Help Request: Extracting Data with TPT

Tools & Utilities
Highlighted

Help Request: Extracting Data with TPT

Use case: Need to get a large number of columns (1,000 plus) and a potentially large number of rows (in the millions) extracted from Teradata to a delimited flat file.

TPT Version: 16.20

Teradata Cloud Instance Version: 15.10

 

I've gone through the User Guide and Reference and was able to come up with the below scripts and jobvars. One script using SELECTOR and the other using EXPORT. I was getting really poor performance from the EXPORT until I changed ExportInstances to 4. But even with that change, the time difference between the two scripts is negligible. I have a subset of the data I am testing with and it is 1063 colums (primarily integers) and about 380k rows. Extract time is running about 45 min and the resulting dataset is around 850MB.

 

  • I've tried setting ExportSpoolMode to 'NoSpoolOnly' with minimal increase in performance.
  • I tried setting my WriterInstances to 4 thinking each export would right to a different file at the same time thus quadrupling my effort, but the script only wrote to the one file.
  • If I set my ExportInstances higher that 4, I get an error.

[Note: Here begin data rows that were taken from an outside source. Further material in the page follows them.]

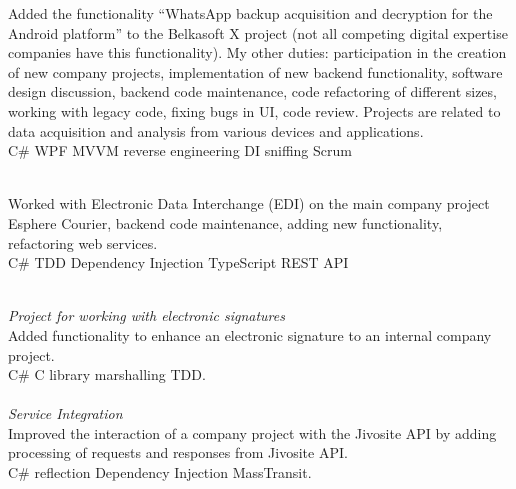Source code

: \documentclass[
	a4paper,
]{fortysecondscv}
\begin{document}
\par
\makefrontsidebar{}

\begin{cvtable}[1.5]
    {
    Added the functionality “WhatsApp backup acquisition and decryption for the Android platform” to the Belkasoft X project (not all competing digital expertise companies have this functionality). My other duties: participation in the creation of new company projects, implementation of new backend functionality, software design discussion, backend code maintenance, code refactoring of different sizes, working with legacy code, fixing bugs in UI, code review. Projects are related to data acquisition and analysis from various devices and applications.
    \\ \colorbox{cvsidecolor}{C\#}
    \colorbox{cvsidecolor}{WPF}
    \colorbox{cvsidecolor}{MVVM}
    \colorbox{cvsidecolor}{reverse engineering}
    \colorbox{cvsidecolor}{DI}
    \colorbox{cvsidecolor}{sniffing}
    \colorbox{cvsidecolor}{Scrum}
    }
    
    {\\
     Worked with Electronic Data Interchange (\colorbox{cvsidecolor}{EDI}) on the main company project Esphere Courier, backend code maintenance, adding new functionality, refactoring web services.
     \\ \colorbox{cvsidecolor}{C\#}
     \colorbox{cvsidecolor}{TDD}
     \colorbox{cvsidecolor}{Dependency Injection}
     \colorbox{cvsidecolor}{TypeScript}
     \colorbox{cvsidecolor}{REST API}
    }

\end{cvtable}

\begin{cvtable}[1.5]

	{\\ \emph{Project for working with electronic signatures} \\
    Added functionality to enhance an electronic signature to an internal company project.
    \\ \colorbox{cvsidecolor}{C\#} 
    \colorbox{cvsidecolor}{C library} \colorbox{cvsidecolor}{marshalling}
    \colorbox{cvsidecolor}{TDD}. \\ \\
     \emph{Service Integration} \\
     Improved the interaction of a company project with the Jivosite API by adding processing of requests and responses from Jivosite API. 
     \\ \colorbox{cvsidecolor}{C\#} 
     \colorbox{cvsidecolor}{reflection} \colorbox{cvsidecolor}{Dependency Injection} \colorbox{cvsidecolor}{MassTransit}.
    }

\end{cvtable}
\end{document}
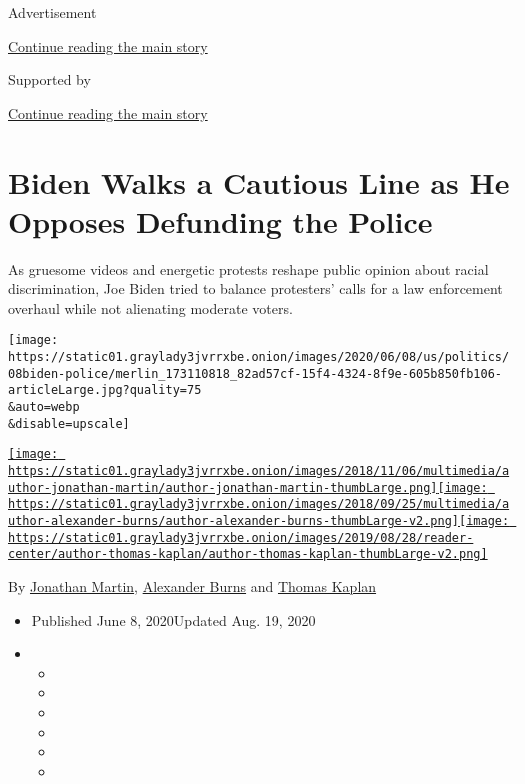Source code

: Advertisement

\protect\hyperlink{after-top}{Continue reading the main story}

Supported by

\protect\hyperlink{after-sponsor}{Continue reading the main story}

\hypertarget{biden-walks-a-cautious-line-as-he-opposes-defunding-the-police}{%
\section{Biden Walks a Cautious Line as He Opposes Defunding the
Police}\label{biden-walks-a-cautious-line-as-he-opposes-defunding-the-police}}

As gruesome videos and energetic protests reshape public opinion about
racial discrimination, Joe Biden tried to balance protesters' calls for
a law enforcement overhaul while not alienating moderate voters.

\texttt{[image: https://static01.graylady3jvrrxbe.onion/images/2020/06/08/us/politics/08biden-police/merlin\_173110818\_82ad57cf-15f4-4324-8f9e-605b850fb106-articleLarge.jpg?quality=75\\\&auto=webp\\\&disable=upscale]}

\href{https://www.nytimes3xbfgragh.onion/by/jonathan-martin}{\texttt{[image: https://static01.graylady3jvrrxbe.onion/images/2018/11/06/multimedia/author-jonathan-martin/author-jonathan-martin-thumbLarge.png]}}\href{https://www.nytimes3xbfgragh.onion/by/alexander-burns}{\texttt{[image: https://static01.graylady3jvrrxbe.onion/images/2018/09/25/multimedia/author-alexander-burns/author-alexander-burns-thumbLarge-v2.png]}}\href{https://www.nytimes3xbfgragh.onion/by/thomas-kaplan}{\texttt{[image: https://static01.graylady3jvrrxbe.onion/images/2019/08/28/reader-center/author-thomas-kaplan/author-thomas-kaplan-thumbLarge-v2.png]}}

By \href{https://www.nytimes3xbfgragh.onion/by/jonathan-martin}{Jonathan
Martin},
\href{https://www.nytimes3xbfgragh.onion/by/alexander-burns}{Alexander
Burns} and
\href{https://www.nytimes3xbfgragh.onion/by/thomas-kaplan}{Thomas
Kaplan}

\begin{itemize}
\item
  Published June 8, 2020Updated Aug. 19, 2020
\item
  \begin{itemize}
  \item
  \item
  \item
  \item
  \item
  \item
  \end{itemize}
\end{itemize}

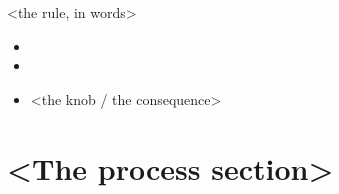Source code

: \documentclass[aspectratio=169]{beamer}
\begin{document}
\begin{frame}{<the rule, in words>}
  \centering

  \vspace{4mm}
  \begin{itemize}[<+->]
    \item <what the first term does, a few words>
    \item <what the second term does, a few words>
    \item <the knob / the consequence>
  \end{itemize}

\end{frame}

\section{<The process section>}
\end{document}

Is this parameter limited by the number of cores on the machine I am downloading to, is that why I got an error?

Looking for any help/guidance on where to turn next to get some better performance.

 

jobvars.txt
-----------

/**********************************************************/
/* TPT EXPORT Operator attributes                         */
/**********************************************************/
ExportTdpId              = 'MyInstanceIPAddress',
ExportUserName           = 'MyUserName',
ExportUserPassword       = 'MyPassword',
ExportPrivateLogName     = 'EXPORT_OPERATOR_LOG',
ExportTaceLevel          = 'None',

/**********************************************************/
/* TPT SELECTOR Operator attributes                       */
/**********************************************************/
SelectorTdpId              = 'MyInstanceIPAddress',
SelectorUserName           = 'MyUserName',
SelectorUserPassword       = 'MyPassword',

/**********************************************************/
/* TPT FILE_WRITER attributes                             */
/**********************************************************/
FileWriterFormat           = 'Delimited',
FileWriterTextDelimiter    = '~'
FileWriterQuotedData       = 'No',
FileWriterDirectoryPath    = 'C:\TPT',
FileWriterOpenMode         = 'Write',
FileWriterPrivateLogName   = 'FILE_WRITER_LOG',

/**********************************************************/
/* APPLY STATEMENT parameters                             */
/**********************************************************/
ExportInstances = 4,
WriterInstances = 1,
SelectorInstances = 1


SELECTOR script
---------------

DEFINE JOB EXPORT_DELIMITED_FILE
DESCRIPTION 'Export rows from Teradata to a delimited file'
(

  APPLY TO OPERATOR ($FILE_WRITER()[@WriterInstances] ATTR (
      FileName = 'selector.txt'
      )
  )

  SELECT * FROM OPERATOR ($SELECTOR()[@SelectorInstances] ATTR (
      SelectStmt             = 'select * from <tablename>;',
      ReportModeOn           = 'N'
      )
  );
);


EXPORT script
-------------

DEFINE JOB EXPORT_DELIMITED_FILE
DESCRIPTION 'Export rows from Teradata to a delimited file'
(
  DEFINE SCHEMA EDL002_SCHEMA
  (
      <myschema>
  );

  APPLY TO OPERATOR ($FILE_WRITER()[@WriterInstances] ATTR (
      FileName = 'export.txt'
      )
  )

  SELECT * FROM OPERATOR ($EXPORT(EDL002_SCHEMA)[@ExportInstances] ATTR (
      SelectStmt             = 'select * from <tablename>;'
  )

  );
);
2 REPLIES
Teradata Employee

Re: Help Request: Extracting Data with TPT

Hi jglamere,

 

You should try adding MaxSessions = 32 (randomly choosen number) in your selector attributes.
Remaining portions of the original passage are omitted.